1 de fevereiro de 2012

Acto Segundo

      Olá… És muito bonita, não és? Sim, sem dúvida alguma de que és… Quem és tu, dizes-me? Quero saber, podes-me contar? Porque tens os olhos negros? Porque não me respondes? Não me deixes ansioso, diz-me quem és, por favor, ou fala comigo, já não falo com alguém há demasiado tempo, por favor, imploro-te, não me deixes, não me vires as costas, não, por favor, não, NÃO!!!
      Olá… Eu já te vi antes, não já? Quem és tu? Gosto de ti, sabias? Não, não sei porquê, mas gosto… Do que mais gosto? Gosto do teu cabelo negro, por exemplo. É tão belo… Sabes, sempre pensei que fosses assim, sabias? Pois, eu também pensei que não soubesses. Estás aqui há muito tempo? Está bem… E eu? Sabes há quanto tempo estou aqui? A serio?! E estive sempre a dormir? Mais ou menos? Como assim? Chamem por quem? Não me recordo… Na verdade, não me lembro de nada… Lembro-me vagamente de ti… Mas não sei mais… Será por estar neste local? Também me lembro deste sítio, mas nunca o vi tão belo, tão puro…
    Olá… Que aconteceu…? Estou sozinho… Acho que sempre estive só… Que é isto que eu sinto…? A quem disse olá? Aquele sou eu? Posso ir ajudá-lo? Ou ajudar-me, se sou eu…? Não? Porquê? E porque estou a falar comigo mesmo? Porque ouço tantas vozes dentro da minha cabeça? Porque está tudo escuro? Porque é que tudo isto está a acontecer outra vez? Eu estou morto? Não, não posso estar, se estivesse, não sentiria peso, não sentiria responsabilidade por nada, mas no entanto, sinto… Não sei bem pelo quê, mas isso também não interessa nada… Ou interessa? Quem sou eu? Acho que me esqueci da minha própria identidade… Não tem mal, pode ser que assim não seja eu, e que possa partir para outro lugar…
    Que cheiro é este… Cheira-me a… flores?
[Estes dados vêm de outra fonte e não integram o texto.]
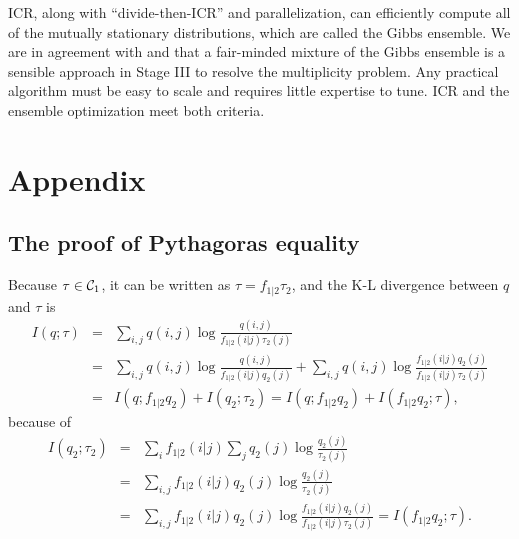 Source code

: \documentclass[12pt,a4paper]{article}
\begin{document}
ICR, along with ``divide-then-ICR'' and parallelization, can efficiently compute all of the mutually stationary distributions, which are called the Gibbs ensemble.
We are in agreement with \citet{Breiman2001} and \citet{Chen2013} that a fair-minded mixture of the Gibbs ensemble is a sensible approach in {\sf Stage III} to resolve the multiplicity problem.
Any practical algorithm must be  easy to scale and  requires little expertise to tune. ICR and  the ensemble optimization  meet both criteria.

\section*{Appendix}
\renewcommand{\thesubsection}{\Alph{subsection}}
\setcounter{subsection}{0}
\subsection{The proof of Pythagoras equality}\label{app1}
Because $\tau \in {\cal C}_1$, it can be written as $\tau=f_{1|2}\tau_2$, and
the K-L divergence between $q$ and $\tau$ is
\begin{eqnarray*}
I(q;\tau)
&=&\sum_{i,j} q(i,j) \log \frac {q(i,j)}
{f_{1|2}(i|j)\tau_2(j)}\\
&=&\sum_{i,j} q(i,j) \log \frac {q(i,j)}
{f_{1|2}(i|j)q_2(j)}+
\sum_{i,j} q(i,j) \log \frac {f_{1|2}(i|j)q_2(j)}{f_{1|2}(i|j)\tau_2(j)}\\
&=& I(q; f_{1|2}q_2) + I(q_2;\tau_2)=I(q; f_{1|2}q_2) + I(f_{1|2}q_2;\tau),
\end{eqnarray*}
because of
\begin{eqnarray*}
I(q_2;\tau_2)
&=& \sum_i f_{1|2}(i|j) \sum_j q_2(j) \log \frac{q_2(j)}{\tau_2(j)}\\
&=& \sum_{i,j}f_{1|2}(i|j)q_2(j) \log \frac{q_2(j)}{\tau_2(j)} \\
&=& \sum_{i,j}f_{1|2}(i|j)q_2(j) \log \frac{f_{1|2}(i|j)q_2(j)}{f_{1|2}(i|j)\tau_2(j)}=I(f_{1|2}q_2;\tau).
\end{eqnarray*}

\bigskip
\end{document}
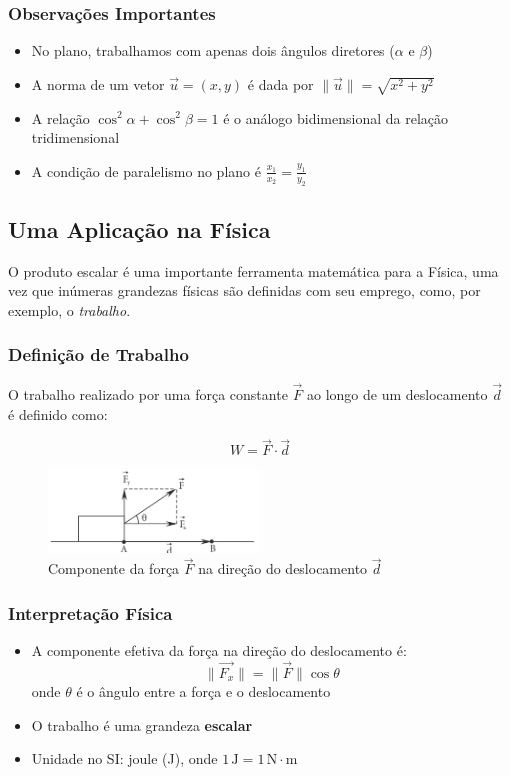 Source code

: \subsubsection*{Observações Importantes}
\begin{itemize}
    \item No plano, trabalhamos com apenas dois ângulos diretores ($\alpha$ e $\beta$)
    \item A norma de um vetor $\vec{u} = (x,y)$ é dada por $\|\vec{u}\| = \sqrt{x^2 + y^2}$
    \item A relação $\cos^2\alpha + \cos^2\beta = 1$ é o análogo bidimensional da relação tridimensional
    \item A condição de paralelismo no plano é $\frac{x_1}{x_2} = \frac{y_1}{y_2}$
\end{itemize}

\subsection{Uma Aplicação na Física}

O produto escalar é uma importante ferramenta matemática para a Física, uma vez
que inúmeras grandezas físicas são definidas com seu emprego, como, por exemplo,
o \textit{trabalho}.

\subsubsection*{Definição de Trabalho}
O trabalho realizado por uma força constante $\vec{F}$ ao longo de um
deslocamento $\vec{d}$ é definido como:

\begin{equation*}
  W = \vec{F} \cdot \vec{d}
\end{equation*}

\begin{figure}[h]
    \centering
    \includegraphics[width=0.5\textwidth]{./fig/fig2.12.png}
    \caption{Componente da força $\vec{F}$ na direção do deslocamento $\vec{d}$}
    \label{fig:fig2.12}
\end{figure}

\subsubsection*{Interpretação Física}
\begin{itemize}
  \item A componente efetiva da força na direção do deslocamento é:
  \[
  \|\vec{F_x}\| = \|\vec{F}\| \cos\theta
  \]
  onde $\theta$ é o ângulo entre a força e o deslocamento
  
  \item O trabalho é uma grandeza \textbf{escalar}
  
  \item Unidade no SI: joule (J), onde $1\,\text{J} = 1\,\text{N} \cdot \text{m}$
\end{itemize}

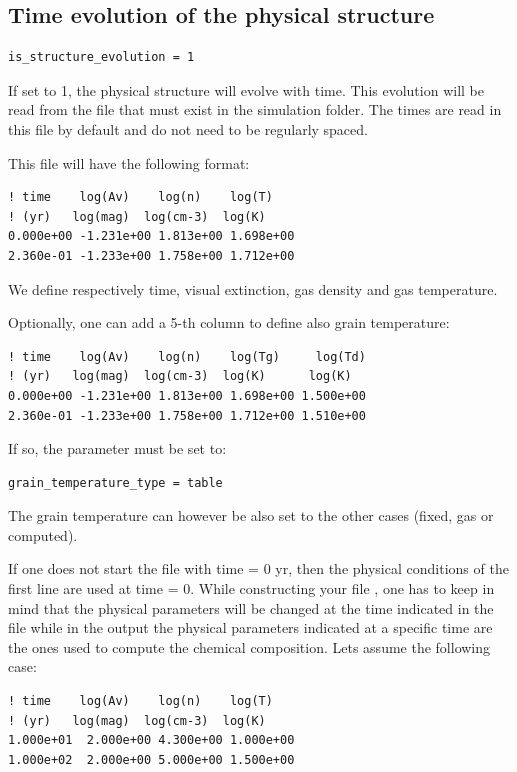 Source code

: \documentclass[english,a4paper,twoside]{article}
\begin{document}
\subsection{Time evolution of the physical structure}\label{sec:time_structure}
\begin{verbatim}
is_structure_evolution = 1
\end{verbatim}
If set to 1, the physical structure will evolve with time. This evolution will be read from the file  that must exist in the simulation folder. The times are read in this file by default and do not need to be regularly spaced. 

This file will have the following format:
\begin{verbatim}
! time    log(Av)    log(n)    log(T)
! (yr)   log(mag)  log(cm-3)  log(K)
0.000e+00 -1.231e+00 1.813e+00 1.698e+00
2.360e-01 -1.233e+00 1.758e+00 1.712e+00
\end{verbatim}
We define respectively time, visual extinction, gas density and gas temperature. 

Optionally, one can add a 5-th column to define also grain temperature:
\begin{verbatim}
! time    log(Av)    log(n)    log(Tg)     log(Td)
! (yr)   log(mag)  log(cm-3)  log(K)      log(K)
0.000e+00 -1.231e+00 1.813e+00 1.698e+00 1.500e+00
2.360e-01 -1.233e+00 1.758e+00 1.712e+00 1.510e+00
\end{verbatim}
If so, the parameter  must be set to:
\begin{verbatim}
grain_temperature_type = table
\end{verbatim}
The grain temperature can however be also set to the other cases (fixed, gas or computed).

If one does not start the file with time = 0 yr, then the physical conditions of the first line are used at time = 0. While constructing your file  , one has to keep in mind that the physical parameters will be changed at the time indicated in the file while in the output the physical parameters indicated at a specific time are the ones used to compute the chemical composition. Lets assume the following case: 
\begin{verbatim}
! time    log(Av)    log(n)    log(T)     
! (yr)   log(mag)  log(cm-3)  log(K)     
1.000e+01  2.000e+00 4.300e+00 1.000e+00 
1.000e+02  2.000e+00 5.000e+00 1.500e+00 
\end{verbatim}
\end{document}

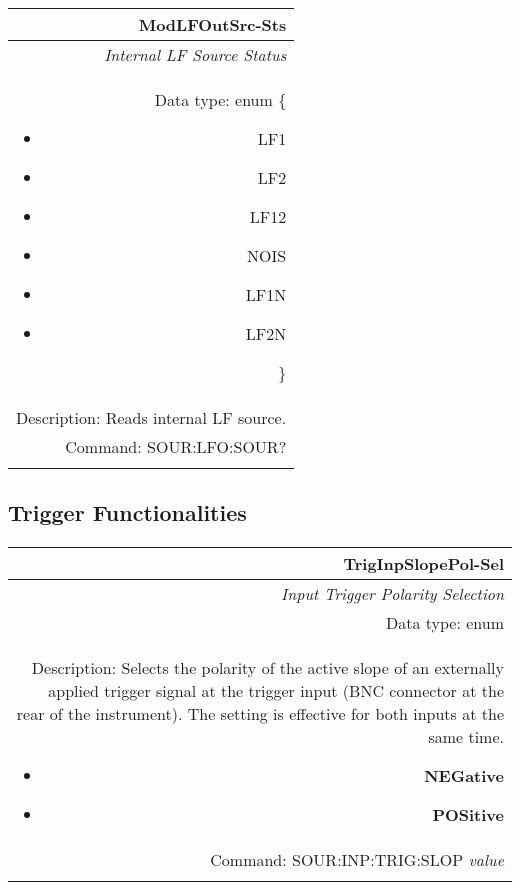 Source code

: \documentclass[openany]{article}
\begin{document}
		\begin{tabular}{N}
			\hline
			\bfseries ModLFOutSrc-Sts \\ \hline
			\emph{Internal LF Source Status} \\
			Data type: enum \{\begin{itemize}[noitemsep]
				\small
				\item[] LF1
				\item[] LF2
				\item[] LF12
				\item[] NOIS
				\item[] LF1N
				\item[] LF2N

			\end{itemize}\} \\ 
			Description: Reads internal LF source. \\
			Command: SOUR:LFO:SOUR? \\
			\\

		\end{tabular}



	\subsection{Trigger Functionalities}\label{pvgroup:function} %

		\paragraph{} %


		\begin{tabular}{N}
			\hline
			\bfseries TrigInpSlopePol-Sel \\ \hline
			\emph{Input Trigger Polarity Selection} \\
			Data type: enum \\   
			Description: Selects the polarity of the active slope of an externally applied trigger signal at the trigger input (BNC connector at the rear of the instrument). The setting is effective for both inputs at the same time.\begin{itemize}[noitemsep]
				\small
				\item[] \textbf{NEGative}
                                \item[] \textbf{POSitive}
			\end{itemize} \\
			Command: SOUR:INP:TRIG:SLOP \emph{value} \\
			\\

		\end{tabular}
\end{document}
Não, não pode ser… Pensei que já estaria a salvo, eu senti-me a cair… Estou mais perto da realidade, é isso? Olá… És muito bonita, não és? Sim, tu, tu que… Mas que raio… Não me lembro de ter pensado isto, não me lembro sequer de ter desejado alguém assim… Que confuso… Talvez tenha de ser assim… Mas porquê? Poderei ser salvo? Estou consciente? Tenho consciência? E este cheiro…
    Hmm… Sabe tão bem… Continua, por favor… Não, não quero abrir os olhos, quero continuar assim, de olhos fechados, no teu colo, a levar com as tuas carícias ternurentas, sentir o cheiro da tua pele… Acho que pela primeira vez, sinto que estou a falar a verdade… Talvez queira ficar aqui por mais tempo, só para poder sentir isto, é tão bom! Não, não me faças abrir os olhos, decididamente estou bem aqui, sinto algo a nascer dentro de mim…
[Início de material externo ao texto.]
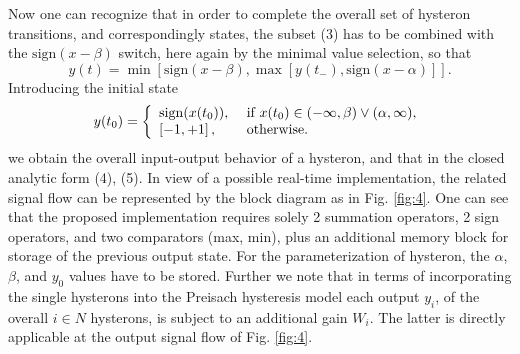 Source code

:\documentclass[journal]{IEEEtran}
\begin{document}
Now one can recognize that in order to complete the overall set of
hysteron transitions, and correspondingly states,  the subset (3)
has to be combined with the $\mathrm{sign}(x-\beta)$ switch, here
again by the minimal value selection, so that
\begin{equation}\label{4}
y(t)=\min\left[\mathrm{sign}(x-\beta), \max \left[ y(t_{-}),
\mathrm{sign} (x-\alpha) \right] \right].
\end{equation}
Introducing the initial state
\begin{equation}\label{5}
y(t_{0})= \left\{\begin{array}{ll}
    \mathrm{sign}(x(t_{0})), & \hbox{ if } x(t_{0}) \in (-\infty, \beta) \vee (\alpha, \infty), \\
    \left[-1,+1\right], & \hbox{ otherwise.}
\end{array}\right.
\end{equation}
we obtain the overall input-output behavior of a hysteron, and
that in the closed analytic form (4), (5). In view of a possible
real-time implementation, the related signal flow can be
represented by the block diagram as in Fig. \ref{fig:4}. One can
see that the proposed implementation requires solely 2 summation
operators, 2 sign operators, and two comparators (max, min), plus
an additional memory block for storage of the previous output
state. For the parameterization of hysteron, the $\alpha$,
$\beta$, and $y_{0}$ values have to be stored. Further we note
that in terms of incorporating the single hysterons into the
Preisach hysteresis model each output $y_{i}$, of the overall $i
\in N$ hysterons, is subject to an additional gain $W_{i}$. The
latter is directly applicable at the output signal flow of Fig.
\ref{fig:4}.
\end{document}
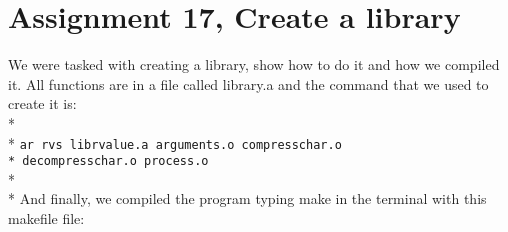 \documentclass[a4paper]{article}
\begin{document}
\section*{Assignment 17, Create a library}
We were tasked with creating a library, show how to do it and how we compiled it. All functions are in a file called library.a and the command that we used to create it is: \\* \\* 
\texttt{ar rvs librvalue.a arguments.o compresschar.o    \\*       decompresschar.o process.o} \\* \\* 
And finally, we compiled the program typing make in the terminal with this makefile file:
\subsection*{}

\end{document}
   Silêncio… Uma menina cantarola por aí algures, consigo ouvi-la a interromper o meu tão estimado silêncio… Ouço-a a aproximar-se, com a sua leve voz que levemente é trazida pelas correntes de ar que sopram na minha direcção… Levemente ao de leve levanto a cabeça e olho em redor, mas só ouço uma voz a cantarolar… Afinal não há menina… Será o meu arrependimento, que chegou para me atormentar? Mas não pode, a voz dela é tão bonita… Mas não há nenhuma ela, pensei que isso já estivesse esclarecido… E canta, e canta, e canta… 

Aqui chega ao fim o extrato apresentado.